** Opening MATERIAL PROVIDED block **

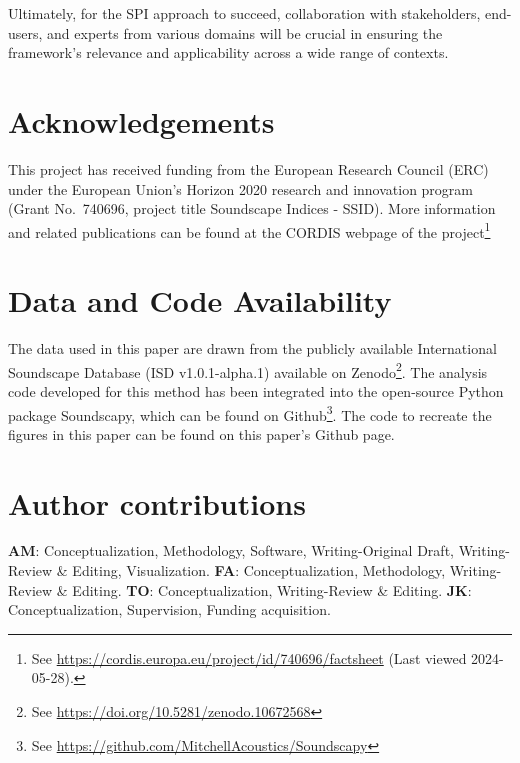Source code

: \documentclass[
  authoryear,
  preprint,
  3p]{elsarticle}
\begin{document}
Ultimately, for the SPI approach to succeed, collaboration with
stakeholders, end-users, and experts from various domains will be
crucial in ensuring the framework's relevance and applicability across a
wide range of contexts.

\section*{Acknowledgements}\label{acknowledgements}

This project has received funding from the European Research Council
(ERC) under the European Union's Horizon 2020 research and innovation
program (Grant No.~740696, project title Soundscape Indices - SSID).
More information and related publications can be found at the CORDIS
webpage of the project\footnote{See
  \url{https://cordis.europa.eu/project/id/740696/factsheet} (Last
  viewed 2024-05-28).}

\section*{Data and Code Availability}\label{data-and-code-availability}

The data used in this paper are drawn from the publicly available
International Soundscape Database (ISD v1.0.1-alpha.1)
\citet{Mitchell2024International} available on Zenodo\footnote{See
  \url{https://doi.org/10.5281/zenodo.10672568}}. The analysis code
developed for this method has been integrated into the open-source
Python package Soundscapy, which can be found on Github\footnote{See
  \url{https://github.com/MitchellAcoustics/Soundscapy}}. The code to
recreate the figures in this paper can be found on this paper's Github
page.

\section*{Author contributions}\label{author-contributions}

\textbf{AM}: Conceptualization, Methodology, Software, Writing-Original
Draft, Writing-Review \& Editing, Visualization. \textbf{FA}:
Conceptualization, Methodology, Writing-Review \& Editing. \textbf{TO}:
Conceptualization, Writing-Review \& Editing. \textbf{JK}:
Conceptualization, Supervision, Funding acquisition.


\renewcommand\refname{References}
  
\end{document}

** Closing MATERIAL PROVIDED block **

[EXERCISE] Copy the material above word for word, images excluded.

[ANSWER SECTION]
Source code

: \documentclass[
  authoryear,
  preprint,
  3p]{elsarticle}
\begin{document}
Ultimately, for the SPI approach to succeed, collaboration with
stakeholders, end-users, and experts from various domains will be
crucial in ensuring the framework's relevance and applicability across a
wide range of contexts.

\section*{Acknowledgements}\label{acknowledgements}

This project has received funding from the European Research Council
(ERC) under the European Union's Horizon 2020 research and innovation
program (Grant No.~740696, project title Soundscape Indices - SSID).
More information and related publications can be found at the CORDIS
webpage of the project\footnote{See
  \url{https://cordis.europa.eu/project/id/740696/factsheet} (Last
  viewed 2024-05-28).}

\section*{Data and Code Availability}\label{data-and-code-availability}

The data used in this paper are drawn from the publicly available
International Soundscape Database (ISD v1.0.1-alpha.1)
\citet{Mitchell2024International} available on Zenodo\footnote{See
  \url{https://doi.org/10.5281/zenodo.10672568}}. The analysis code
developed for this method has been integrated into the open-source
Python package Soundscapy, which can be found on Github\footnote{See
  \url{https://github.com/MitchellAcoustics/Soundscapy}}. The code to
recreate the figures in this paper can be found on this paper's Github
page.

\section*{Author contributions}\label{author-contributions}

\textbf{AM}: Conceptualization, Methodology, Software, Writing-Original
Draft, Writing-Review \& Editing, Visualization. \textbf{FA}:
Conceptualization, Methodology, Writing-Review \& Editing. \textbf{TO}:
Conceptualization, Writing-Review \& Editing. \textbf{JK}:
Conceptualization, Supervision, Funding acquisition.


\renewcommand\refname{References}
  
\end{document}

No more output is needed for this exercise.